Лидию Федоровну Зеленскую чукчи охотно слушали не только потому, что она знала много книжек, умела показывать кино и всегда правильно, красиво говорила  она еще не хуже мужчин охотилась на песца, шила сама торбаза и кухлянки, искусно вялила рыбу, ела, не морщась, копальхен, а ее сыновья дружили с чукотскими детьми и пели чукотские песни. Чукчи слушались ее советов, и в том, что Лорино сейчас  богатейшее хозяйство Чукотки, есть и ее заслуга.

Поглощенная чужими делами, Лидия Федоровна проглядела день, когда в их дружной семье появилась трещина. А когда увидела, оказалось, что уже поздно.

Расставшись с мужем, Лидия Федоровна с тремя маленькими сыновьями переехала из Лорино в Нунямо, небольшой заброшенный поселок у самого входа в залив Лаврентия. Ее выбрали председателем местного колхоза.

У подножия крутого мыса лепились скудные яранги зверобоев, ветер с Берингова моря просолил их насквозь. Лида поселилась в гнилой хибарке, построенной когда-то заезжим купцом. Даже легкий бриз беспрепятственно пронизывал ее насквозь. В пуржливые ночи, предупреждая об опасности, дикой кошкой кричала сирена. Мальчишки, просыпаясь, жались к матери. В такие ночи она укладывала их рядом с собой прямо в торбазиках и пальто. «Спите, сыночки,  приговаривала она над ними,  мамка вас в обиду не даст» И так хотелось, чтобы кто-то пожалел и ее: слишком большую тяжесть взвалила она на плечи, став единственной на Чукотке женщиной-председателем отсталого зверобойного колхоза.

Утром, накинув брезентовый плащ и натянув высокие сапоги, она выходила в тугой морской ветер провожать на охоту вельботы. Лодки, как призраки, скользили между зеленоватыми льдами. И каждый раз екало сердце: уж больно хрупкими казались они в море. А вскоре с одним из вельботов она проводила на охоту и Генку. Все мальчишки поселка рано или поздно выходили в море. Генка вышел немного раньше других  сел на вельбот и отправился бить моржей. Генке повезло с первого раза: их вельбот подстрелил полтора десятка нерп и двух огромных, пудов по сотне, моржей. Генка прыгал от радости: «Мама, теперь я смогу тебе помогать».

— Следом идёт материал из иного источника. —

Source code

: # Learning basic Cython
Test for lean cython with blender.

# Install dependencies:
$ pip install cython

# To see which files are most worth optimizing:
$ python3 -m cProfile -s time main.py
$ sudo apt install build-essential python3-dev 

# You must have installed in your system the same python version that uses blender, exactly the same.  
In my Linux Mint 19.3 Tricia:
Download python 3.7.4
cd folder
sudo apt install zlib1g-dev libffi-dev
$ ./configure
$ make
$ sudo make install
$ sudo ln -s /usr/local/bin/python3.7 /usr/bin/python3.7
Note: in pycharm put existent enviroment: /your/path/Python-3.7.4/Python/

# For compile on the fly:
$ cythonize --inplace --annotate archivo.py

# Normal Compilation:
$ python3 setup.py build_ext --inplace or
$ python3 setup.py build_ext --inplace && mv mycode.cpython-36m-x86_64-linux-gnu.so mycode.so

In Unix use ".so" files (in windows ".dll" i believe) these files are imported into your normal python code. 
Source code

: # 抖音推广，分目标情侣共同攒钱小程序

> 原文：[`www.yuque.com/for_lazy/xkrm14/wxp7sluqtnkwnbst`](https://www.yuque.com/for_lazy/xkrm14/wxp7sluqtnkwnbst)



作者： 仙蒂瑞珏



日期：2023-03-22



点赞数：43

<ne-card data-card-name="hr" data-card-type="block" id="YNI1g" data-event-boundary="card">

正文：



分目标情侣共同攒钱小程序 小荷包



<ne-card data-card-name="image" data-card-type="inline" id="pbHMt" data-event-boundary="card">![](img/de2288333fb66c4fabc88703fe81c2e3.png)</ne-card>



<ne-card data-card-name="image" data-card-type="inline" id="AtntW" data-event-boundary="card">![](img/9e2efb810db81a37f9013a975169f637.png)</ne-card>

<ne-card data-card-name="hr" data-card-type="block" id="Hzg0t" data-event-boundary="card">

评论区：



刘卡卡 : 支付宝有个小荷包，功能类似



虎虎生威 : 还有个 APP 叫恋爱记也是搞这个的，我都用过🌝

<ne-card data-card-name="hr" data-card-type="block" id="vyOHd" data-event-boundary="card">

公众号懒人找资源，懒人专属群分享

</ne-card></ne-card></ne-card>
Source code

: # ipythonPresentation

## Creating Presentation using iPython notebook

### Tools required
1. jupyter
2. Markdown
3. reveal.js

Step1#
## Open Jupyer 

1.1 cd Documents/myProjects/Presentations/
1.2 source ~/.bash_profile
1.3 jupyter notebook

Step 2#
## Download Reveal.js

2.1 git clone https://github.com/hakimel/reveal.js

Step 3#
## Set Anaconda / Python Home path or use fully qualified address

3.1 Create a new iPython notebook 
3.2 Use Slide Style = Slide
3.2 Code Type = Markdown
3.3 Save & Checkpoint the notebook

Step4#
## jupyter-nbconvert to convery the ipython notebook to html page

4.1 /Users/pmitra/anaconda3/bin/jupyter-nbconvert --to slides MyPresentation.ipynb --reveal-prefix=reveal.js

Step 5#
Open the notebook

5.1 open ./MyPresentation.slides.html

Когда море очищалось ото льда, охота на тюленей прекращалась и начиналось самое опасное  погоня за китами. С пятнадцати лет Генка стал выходить на китов, и Лидия Федоровна, провожая его, просила с бабьей исступленной тоской: «Береги себя, сынок!»

Охота на китов с вельбота  отчаянная штука. Деревянная моторная лодка выходит один на один с быстроходным морским великаном. Удар китового хвоста  и разломанный пополам вельбот камнем идет ко дну. Обычно на кита выходят четыре вельбота. Утомив его погоней, они медленно сближаются и начинают гарпунить. Бросок, еще бросок. Это самый опасный момент. Раненый кит еще долго мчит за собой маленький, беспомощный вельбот. «Береги себя, сынок!»  просила Лидия Федоровна. А Генка смеялся и пел Воинственные чукотские песни.

Зеленская построила в Нунямо первые дома, обзавелась тракторами, чтобы не таскать китовое мясо от берега на плечах, купила катера, куда более быстроходные и надежные, чем скорлупки-вельботы. Имя Лидии Федоровны запестрело в газетах. «Неузнаваемым стал поселок зверобоев Нунямо,  писала «Советская Чукотка».  Никогда не было в этих местах таких высоких трудодней» Однажды в Наукан, старинное приморское стойбище, куда Зеленская наведывалась с сыном Мишкой за древними талисманами из моржовой кости, каменными ножами и наконечниками для стрел, за ней приехал бригадир китобоев. Председателя колхоза срочно требовали в Магадан. Из Магадана она вернулась с орденом Ленина.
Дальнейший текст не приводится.